I would hazzard a guess, that since it is connected to the District line, it is in fact an Edward Johnston - the father of modern calligraphy - whom taught at the Central School of Arts and Crafts in London's Southampton Row, where he influenced the typeface designer and sculptor Eric Gill.
He is most famous for designing the sans-serif Johnston typeface that was used throughout the London Underground system. Microsoft seem to have taken all credit for the creation of Ariel typefaces, which is a shame.
If you dig deeper, you find the myth that there once there was a typeface called Helvetica. It was extremely popular.Later came a software company called Microsoft. They “borrowed” Helvetica for their operating system and called it Arial - if that were true, they didn't even have the imagination to create an original name.
When PENGUIN books was founded in 1935 with the radical concept of producing inexpensive paperback editions of high quality books, it adopted an equally progressive approach to typography and cover design. Under Jan Tschichold in the 1940s and Germano Facetti in the 1960s, Penguin became an exemplar of book design.
Returning to London from a weekend at the Devon home of the crime writer Agatha Christie in 1934, the publisher Allen Lane scoured Exeter Station for something to read. All he could find were reprints of 19th century novels and Lane decided to found a publishing house to produce good quality paperbacks sold at sixpence each, the same price as a packet of cigarettes.

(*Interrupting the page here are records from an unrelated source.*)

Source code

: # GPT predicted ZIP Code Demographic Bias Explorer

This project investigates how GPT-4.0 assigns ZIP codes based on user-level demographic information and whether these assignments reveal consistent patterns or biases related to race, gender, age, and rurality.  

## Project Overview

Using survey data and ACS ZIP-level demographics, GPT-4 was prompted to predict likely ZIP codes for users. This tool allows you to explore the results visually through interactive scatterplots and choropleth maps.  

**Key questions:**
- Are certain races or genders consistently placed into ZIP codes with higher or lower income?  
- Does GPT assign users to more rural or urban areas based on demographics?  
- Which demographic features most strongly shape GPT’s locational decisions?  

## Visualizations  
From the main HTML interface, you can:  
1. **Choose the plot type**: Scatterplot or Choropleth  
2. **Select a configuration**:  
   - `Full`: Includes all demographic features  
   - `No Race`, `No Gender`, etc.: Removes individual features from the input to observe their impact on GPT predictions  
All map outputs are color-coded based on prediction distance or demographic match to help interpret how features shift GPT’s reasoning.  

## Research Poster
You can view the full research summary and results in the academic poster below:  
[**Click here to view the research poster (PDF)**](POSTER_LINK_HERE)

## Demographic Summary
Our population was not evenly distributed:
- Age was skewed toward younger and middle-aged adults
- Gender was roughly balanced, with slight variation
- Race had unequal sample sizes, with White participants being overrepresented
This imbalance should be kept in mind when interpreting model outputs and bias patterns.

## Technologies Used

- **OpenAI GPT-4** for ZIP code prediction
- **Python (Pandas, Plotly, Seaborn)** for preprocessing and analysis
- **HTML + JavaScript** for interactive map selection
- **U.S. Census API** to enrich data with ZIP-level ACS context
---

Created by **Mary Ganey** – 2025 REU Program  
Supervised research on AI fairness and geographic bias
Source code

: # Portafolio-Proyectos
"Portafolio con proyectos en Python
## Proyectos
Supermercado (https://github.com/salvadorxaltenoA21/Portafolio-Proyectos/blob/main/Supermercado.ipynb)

Lane’s secretary suggested Penguin as a “dignified, but flippant” name for the company and the office junior Edward Young was sent to sketch the penguins at London Zoo as its logotype. Young was then asked to design the covers of the first set of ten paperbacks to be published in summer 1935 including Andre Murois's "Ariel" and Earnest Hemmingways "A Farewell to Arms". Considering illustrated book covers to be trashy, Lane insisted on his following a simple horizontal grid for Penguin’s jackets in colours that signified the genre of each book: orange for fiction, green for crime, and blue for biography.
So the first book was Ariel, with its cover having the simple name of the author and its title printed in Eric Gill's sans serif. Eric Gill being the student of Edward Johnston...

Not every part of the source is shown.